Task input:
________________________

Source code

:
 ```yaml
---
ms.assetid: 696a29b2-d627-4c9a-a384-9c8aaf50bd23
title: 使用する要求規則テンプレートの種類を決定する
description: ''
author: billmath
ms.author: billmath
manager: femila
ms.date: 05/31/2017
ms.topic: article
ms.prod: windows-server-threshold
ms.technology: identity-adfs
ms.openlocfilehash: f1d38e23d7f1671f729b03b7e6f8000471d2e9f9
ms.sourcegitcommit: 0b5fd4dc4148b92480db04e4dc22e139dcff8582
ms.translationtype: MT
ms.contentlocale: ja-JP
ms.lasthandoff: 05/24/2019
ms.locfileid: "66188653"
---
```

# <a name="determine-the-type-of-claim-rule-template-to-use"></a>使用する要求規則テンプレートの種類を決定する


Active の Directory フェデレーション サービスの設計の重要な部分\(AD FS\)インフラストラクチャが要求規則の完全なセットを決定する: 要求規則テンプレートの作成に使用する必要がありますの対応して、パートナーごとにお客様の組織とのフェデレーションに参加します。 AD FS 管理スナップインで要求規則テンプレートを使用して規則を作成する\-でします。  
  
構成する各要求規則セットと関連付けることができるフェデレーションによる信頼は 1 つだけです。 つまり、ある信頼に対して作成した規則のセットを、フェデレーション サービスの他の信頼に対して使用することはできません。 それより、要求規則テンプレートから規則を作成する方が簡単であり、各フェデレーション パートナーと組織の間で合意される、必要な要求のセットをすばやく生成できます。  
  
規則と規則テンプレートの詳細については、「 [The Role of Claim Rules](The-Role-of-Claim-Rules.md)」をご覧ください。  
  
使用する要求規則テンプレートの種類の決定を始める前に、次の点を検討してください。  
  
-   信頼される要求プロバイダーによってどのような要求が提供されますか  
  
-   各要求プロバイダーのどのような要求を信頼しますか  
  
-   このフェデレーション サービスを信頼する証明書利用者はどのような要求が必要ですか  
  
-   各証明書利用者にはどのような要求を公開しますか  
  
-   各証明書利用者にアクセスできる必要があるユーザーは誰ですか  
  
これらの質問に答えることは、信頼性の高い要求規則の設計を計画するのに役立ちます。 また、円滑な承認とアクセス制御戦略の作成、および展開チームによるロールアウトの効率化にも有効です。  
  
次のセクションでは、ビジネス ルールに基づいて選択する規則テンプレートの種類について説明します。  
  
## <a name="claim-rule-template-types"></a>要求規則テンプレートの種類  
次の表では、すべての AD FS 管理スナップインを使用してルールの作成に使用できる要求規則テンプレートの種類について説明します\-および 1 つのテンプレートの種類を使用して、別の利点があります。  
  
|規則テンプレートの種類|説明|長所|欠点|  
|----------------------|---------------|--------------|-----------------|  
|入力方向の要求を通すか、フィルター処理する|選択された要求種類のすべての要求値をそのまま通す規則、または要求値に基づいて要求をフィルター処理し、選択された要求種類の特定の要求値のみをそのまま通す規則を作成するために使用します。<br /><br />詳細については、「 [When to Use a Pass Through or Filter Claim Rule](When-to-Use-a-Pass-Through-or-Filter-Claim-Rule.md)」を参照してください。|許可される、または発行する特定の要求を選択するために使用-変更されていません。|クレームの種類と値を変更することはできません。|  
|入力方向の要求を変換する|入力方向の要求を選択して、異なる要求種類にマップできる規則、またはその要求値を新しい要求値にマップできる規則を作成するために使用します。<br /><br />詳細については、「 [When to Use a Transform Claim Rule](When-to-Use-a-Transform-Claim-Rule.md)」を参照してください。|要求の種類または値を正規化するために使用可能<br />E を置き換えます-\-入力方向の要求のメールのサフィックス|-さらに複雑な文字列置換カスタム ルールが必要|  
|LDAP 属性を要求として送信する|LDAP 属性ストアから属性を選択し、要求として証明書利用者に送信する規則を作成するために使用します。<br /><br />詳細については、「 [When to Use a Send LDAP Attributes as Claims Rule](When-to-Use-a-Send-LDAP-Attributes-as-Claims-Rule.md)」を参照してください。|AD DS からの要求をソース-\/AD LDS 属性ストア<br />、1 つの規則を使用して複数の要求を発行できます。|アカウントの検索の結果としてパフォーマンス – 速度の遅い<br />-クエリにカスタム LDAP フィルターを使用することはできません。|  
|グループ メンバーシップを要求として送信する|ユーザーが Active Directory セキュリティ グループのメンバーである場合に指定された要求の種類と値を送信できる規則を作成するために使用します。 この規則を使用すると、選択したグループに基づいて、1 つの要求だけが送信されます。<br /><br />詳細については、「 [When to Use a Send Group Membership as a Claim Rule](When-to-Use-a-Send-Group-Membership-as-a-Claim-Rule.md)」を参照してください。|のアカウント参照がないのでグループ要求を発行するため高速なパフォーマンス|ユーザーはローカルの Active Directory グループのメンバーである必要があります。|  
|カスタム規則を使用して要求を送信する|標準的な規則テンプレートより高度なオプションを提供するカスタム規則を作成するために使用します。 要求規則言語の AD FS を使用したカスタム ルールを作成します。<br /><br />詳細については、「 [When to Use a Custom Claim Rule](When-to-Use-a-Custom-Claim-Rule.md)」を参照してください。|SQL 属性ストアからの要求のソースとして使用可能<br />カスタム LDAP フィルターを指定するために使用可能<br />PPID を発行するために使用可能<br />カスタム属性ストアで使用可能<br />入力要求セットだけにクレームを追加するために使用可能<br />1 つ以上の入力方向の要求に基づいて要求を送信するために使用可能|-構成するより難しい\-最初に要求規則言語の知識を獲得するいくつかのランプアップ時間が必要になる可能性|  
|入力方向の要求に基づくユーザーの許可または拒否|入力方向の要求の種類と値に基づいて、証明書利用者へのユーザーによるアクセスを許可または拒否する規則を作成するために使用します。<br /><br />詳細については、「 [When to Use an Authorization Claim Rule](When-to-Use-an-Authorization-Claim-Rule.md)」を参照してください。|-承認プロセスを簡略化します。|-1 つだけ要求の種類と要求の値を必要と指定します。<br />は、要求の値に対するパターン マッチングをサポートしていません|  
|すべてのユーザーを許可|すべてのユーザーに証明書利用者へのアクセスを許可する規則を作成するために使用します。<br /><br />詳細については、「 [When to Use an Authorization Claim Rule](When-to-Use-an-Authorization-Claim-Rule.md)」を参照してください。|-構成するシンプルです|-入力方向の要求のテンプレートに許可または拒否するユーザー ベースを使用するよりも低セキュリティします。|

________________________

The task: Where a line in the listing above includes the string "billmath", copy that line.

Written answer:
author: billmath
ms.author: billmath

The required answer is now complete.